[Data to process Boundary: Start]

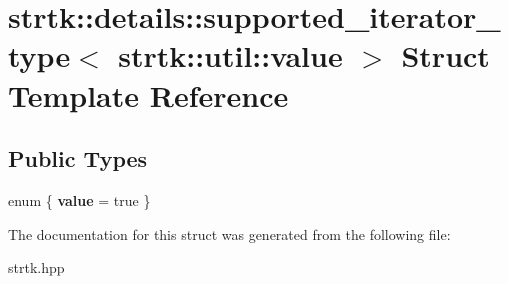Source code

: \hypertarget{structstrtk_1_1details_1_1supported__iterator__type_3_01strtk_1_1util_1_1value_01_4}{\section{strtk\-:\-:details\-:\-:supported\-\_\-iterator\-\_\-type$<$ strtk\-:\-:util\-:\-:value $>$ Struct Template Reference}
\label{structstrtk_1_1details_1_1supported__iterator__type_3_01strtk_1_1util_1_1value_01_4}
}
\subsection*{Public Types}
\begin{DoxyCompactItemize}
\item 
enum \{ {\bfseries value} = true
 \}
\end{DoxyCompactItemize}


The documentation for this struct was generated from the following file\-:\begin{DoxyCompactItemize}
\item 
strtk.\-hpp\end{DoxyCompactItemize}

[Data to process Boundary: End]

#### Exercise description:
Only the pictures stay out; the rest of the entries above must be written out exactly.

#### Answer to this exercise:
Source code

: \hypertarget{structstrtk_1_1details_1_1supported__iterator__type_3_01strtk_1_1util_1_1value_01_4}{\section{strtk\-:\-:details\-:\-:supported\-\_\-iterator\-\_\-type$<$ strtk\-:\-:util\-:\-:value $>$ Struct Template Reference}
\label{structstrtk_1_1details_1_1supported__iterator__type_3_01strtk_1_1util_1_1value_01_4}
}
\subsection*{Public Types}
\begin{DoxyCompactItemize}
\item 
enum \{ {\bfseries value} = true
 \}
\end{DoxyCompactItemize}


The documentation for this struct was generated from the following file\-:\begin{DoxyCompactItemize}
\item 
strtk.\-hpp\end{DoxyCompactItemize}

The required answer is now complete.